Despite the emergence of diffusion large language models (D-LLMs) as an alternative to autoregressive large language models (AR-LLMs), safety monitoring for D-LLMs remains largely unexplored. Unlike AR-LLMs, D-LLMs generate text through a multi-step denoising process, exposing intermediate hidden representations that may contain safety-relevant information unavailable in standard single-step monitoring setups. Motivated by the suitability of lightweight probes for always-on monitoring, we analyze which trajectory-level signals best indicate when such probes are likely to struggle.
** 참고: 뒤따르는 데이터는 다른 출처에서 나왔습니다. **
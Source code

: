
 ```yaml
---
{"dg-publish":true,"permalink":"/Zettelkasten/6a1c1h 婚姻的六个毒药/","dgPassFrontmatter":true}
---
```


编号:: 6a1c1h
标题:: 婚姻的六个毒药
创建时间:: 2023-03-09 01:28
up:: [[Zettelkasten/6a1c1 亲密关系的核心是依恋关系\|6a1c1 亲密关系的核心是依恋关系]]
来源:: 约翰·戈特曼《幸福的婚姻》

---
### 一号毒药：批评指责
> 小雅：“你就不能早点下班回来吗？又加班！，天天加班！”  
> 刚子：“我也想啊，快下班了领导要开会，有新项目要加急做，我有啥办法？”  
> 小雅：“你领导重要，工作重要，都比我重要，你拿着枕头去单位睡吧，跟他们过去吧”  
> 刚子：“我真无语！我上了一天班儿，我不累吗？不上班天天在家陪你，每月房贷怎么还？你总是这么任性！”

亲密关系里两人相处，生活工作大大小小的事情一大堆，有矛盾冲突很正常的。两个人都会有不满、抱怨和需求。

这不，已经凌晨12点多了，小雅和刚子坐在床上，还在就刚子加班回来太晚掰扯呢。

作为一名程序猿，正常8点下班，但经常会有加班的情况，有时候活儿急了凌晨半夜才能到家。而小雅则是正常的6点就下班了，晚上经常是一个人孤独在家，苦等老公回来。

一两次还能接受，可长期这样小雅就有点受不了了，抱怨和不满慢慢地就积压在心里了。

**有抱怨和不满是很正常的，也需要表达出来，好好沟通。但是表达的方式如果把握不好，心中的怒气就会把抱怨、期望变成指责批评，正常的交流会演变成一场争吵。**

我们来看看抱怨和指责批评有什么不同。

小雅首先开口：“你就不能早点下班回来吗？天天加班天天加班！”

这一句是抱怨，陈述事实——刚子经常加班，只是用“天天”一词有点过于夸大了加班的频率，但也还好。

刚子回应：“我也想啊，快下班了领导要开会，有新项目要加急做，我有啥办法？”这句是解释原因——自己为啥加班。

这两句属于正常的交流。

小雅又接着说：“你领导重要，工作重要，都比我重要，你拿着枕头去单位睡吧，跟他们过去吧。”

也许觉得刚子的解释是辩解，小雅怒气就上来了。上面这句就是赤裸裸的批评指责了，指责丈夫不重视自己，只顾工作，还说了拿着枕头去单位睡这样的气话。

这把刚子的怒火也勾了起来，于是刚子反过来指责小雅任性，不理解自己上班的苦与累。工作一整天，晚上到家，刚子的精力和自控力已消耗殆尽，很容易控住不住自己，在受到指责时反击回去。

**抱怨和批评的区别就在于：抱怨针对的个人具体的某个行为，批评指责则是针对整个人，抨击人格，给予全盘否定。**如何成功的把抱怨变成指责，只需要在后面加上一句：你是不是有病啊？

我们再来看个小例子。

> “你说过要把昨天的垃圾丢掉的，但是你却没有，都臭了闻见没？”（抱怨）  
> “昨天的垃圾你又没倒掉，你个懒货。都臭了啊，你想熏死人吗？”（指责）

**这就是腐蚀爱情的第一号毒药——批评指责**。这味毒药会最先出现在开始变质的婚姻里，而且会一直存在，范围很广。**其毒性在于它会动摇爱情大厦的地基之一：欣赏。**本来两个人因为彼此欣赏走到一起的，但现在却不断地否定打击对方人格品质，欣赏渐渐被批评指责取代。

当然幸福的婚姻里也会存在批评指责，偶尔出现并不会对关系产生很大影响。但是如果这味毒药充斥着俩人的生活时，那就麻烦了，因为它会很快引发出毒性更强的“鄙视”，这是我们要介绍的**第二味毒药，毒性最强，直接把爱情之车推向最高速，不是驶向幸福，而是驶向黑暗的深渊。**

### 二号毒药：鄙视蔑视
We find that the most informative signal is safety hesitation: intermediate hidden states repeatedly falling within a small margin of the probe's decision boundary. The number of such hesitation steps in D-LLM's trajectory predicts probe failure effectively, providing a proxy of sample difficulty. Building on this analysis, we propose D^2-Monitor, a bi-level safety monitor for D-LLMs. D^2-Monitor adopts a lightweight probe as an always-on monitor to jointly estimate hesitation and perform base classification. When the hesitation level exceeds a threshold, a more expressive but computationally heavier probe is activated. This dynamic routing mechanism allocates monitoring resources efficiently at test time. Evaluated on 3 datasets (WildguardMix, ToxicChat, OpenAI-Moderation) across 4 D-LLMs, D^2-Monitor achieves state-of-the-art performance with a compact parameter footprint (leq 0.85M parameters), and exhibits the best trade-off between effectiveness and efficiency relative to 8 baselines.